> _Task goal_: Find every line in the records below that holds the word "recognizer", and copy each one.

> _Records supplied_:
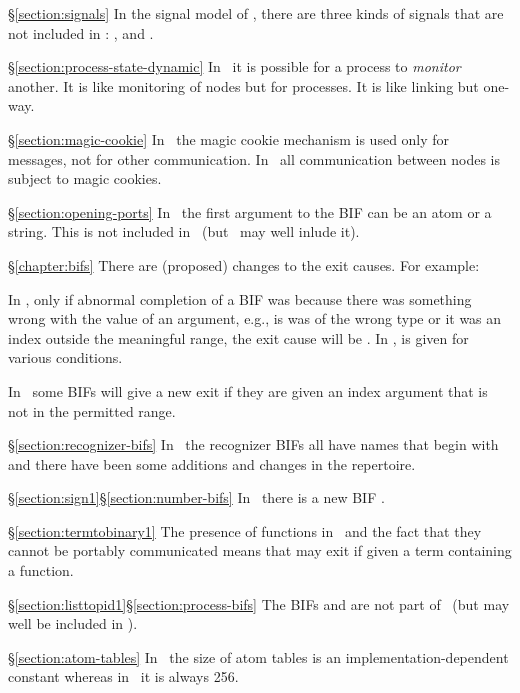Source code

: \begin{Lentry}
\item[\S\ref{section:signals}]
In the signal model of \OldErlang, there are three kinds of signals that are not included
in \StdErlang: ,  and
.

\item[\S\ref{section:process-state-dynamic}]
In \StdErlang\ it is possible for a process to \emph{monitor} another. It is like
monitoring of nodes but for processes.  It is like linking but one-way.

\item[\S\ref{section:magic-cookie}]
In \OldErlang\ the magic cookie mechanism is used only for messages, not for other communication.
In \StdErlang\ all communication between nodes is subject to magic cookies.

\item[\S\ref{section:opening-ports}]
In \OldErlang\ the first argument to the BIF  can be an atom or
a string.  This is not included in \StdErlang\ (but \NewErlang\ may well inlude it).

\item[\S\ref{chapter:bifs}]
There are (proposed) changes to the exit causes.  For example:

In \StdErlang, only if abnormal completion of a BIF was because there was something
wrong with the
value of an argument, e.g., is was of the wrong type or it was an index
outside the meaningful range, the exit cause will be .  In \OldErlang,
 is given for various conditions.

In \StdErlang\ some BIFs will give a new exit  if they are given an
index argument that is not in the permitted range.

\item[\S\ref{section:recognizer-bifs}]
In \StdErlang\ the recognizer BIFs all have names that begin with  and there
have been some additions and changes in the repertoire.

\item[\ifStd\S\ref{section:sign1}\fi\ifOld\S\ref{section:number-bifs}\fi]
In \StdErlang\ there is a new BIF .

\item[\S\ref{section:termtobinary1}]
The presence of functions in \StdErlang\ and the fact that they cannot be portably
communicated means that  may exit if given a term containing a
function.

\item[\ifOld\S\ref{section:listtopid1}\fi\ifStd\S\ref{section:process-bifs}\fi]
The BIFs  and  are not part of \StdErlang\
(but may well be included in \NewErlang).

\item[\S\ref{section:atom-tables}]
In \StdErlang\ the size of atom tables is an implementation-dependent constant
whereas in \OldErlang\ it is always 256.
\end{Lentry}
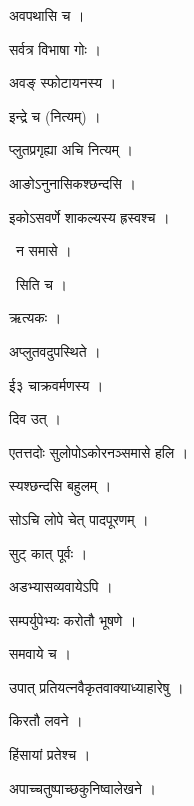 \documentclass[10pt, openany, oneside]{book}
\begin{document}
\noindent अवपथासि च ।

\noindent सर्वत्र विभाषा गोः ।

\noindent अवङ् स्फोटायनस्य ।

\noindent इन्द्रे च (नित्यम्) ।

\noindent प्लुतप्रगृह्या अचि नित्यम् ।

\noindent आङोऽनुनासिकश्छन्दसि ।

\noindent इकोऽसवर्णे शाकल्यस्य ह्रस्वश्च ।

\par\noindent\hspace{1.5em}{\vps वा॰}~{\qt न समासे ।}

\par\noindent\hspace{1.5em}{\vps वा॰}~{\qt सिति च ।}

\noindent ऋत्यकः ।

\noindent अप्लुतवदुपस्थिते ।

\noindent ई३ चाक्रवर्मणस्य ।

\noindent दिव उत् ।

\noindent एतत्तदोः सुलोपोऽकोरनञ्समासे हलि ।

\noindent स्यश्छन्दसि बहुलम् ।

\noindent सोऽचि लोपे चेत् पादपूरणम् ।

\noindent सुट् कात् पूर्वः ।

\noindent अडभ्यासव्यवायेऽपि ।

\noindent सम्पर्युपेभ्यः करोतौ भूषणे ।

\noindent समवाये च ।

\noindent उपात् प्रतियत्नवैकृतवाक्याध्याहारेषु ।

\noindent किरतौ लवने ।

\noindent हिंसायां प्रतेश्च ।

\noindent अपाच्चतुष्पाच्छकुनिष्वालेखने ।
\end{document}
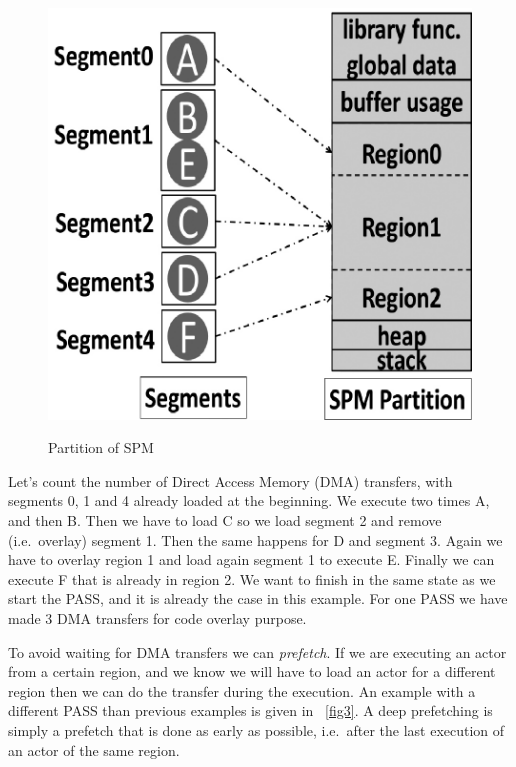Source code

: \documentclass{article}
\begin{document}
\begin{figure}
\caption{Partition of SPM}
\centering
\includegraphics[scale=0.175]{fig2_2}
\label{fig2_2}
\end{figure}

Let's count the number of Direct Access Memory (DMA) transfers, with segments 0, 1 and 4 already loaded at the beginning.
We execute two times A, and then B.
Then we have to load C so we load segment 2 and remove (i.e.\ overlay) segment 1.
Then the same happens for D and segment 3.
Again we have to overlay region 1 and load again segment 1 to execute E.
Finally we can execute F that is already in region 2.
We want to finish in the same state as we start the PASS, and it is already the case in this example.
For one PASS we have made 3 DMA transfers for code overlay purpose.

To avoid waiting for DMA transfers we can \textit{prefetch}.
If we are executing an actor from a certain region, and we know we will have to load an actor for a different region then we can do the transfer during the execution.
An example with a different PASS than previous examples is given in \figurename~\ref{fig3}.
A deep prefetching is simply a prefetch that is done as early as possible, i.e.\ after the last execution of an actor of the same region.
\end{document}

> _The answer_:
\item[\S\ref{section:recognizer-bifs}]
In \StdErlang\ the recognizer BIFs all have names that begin with  and there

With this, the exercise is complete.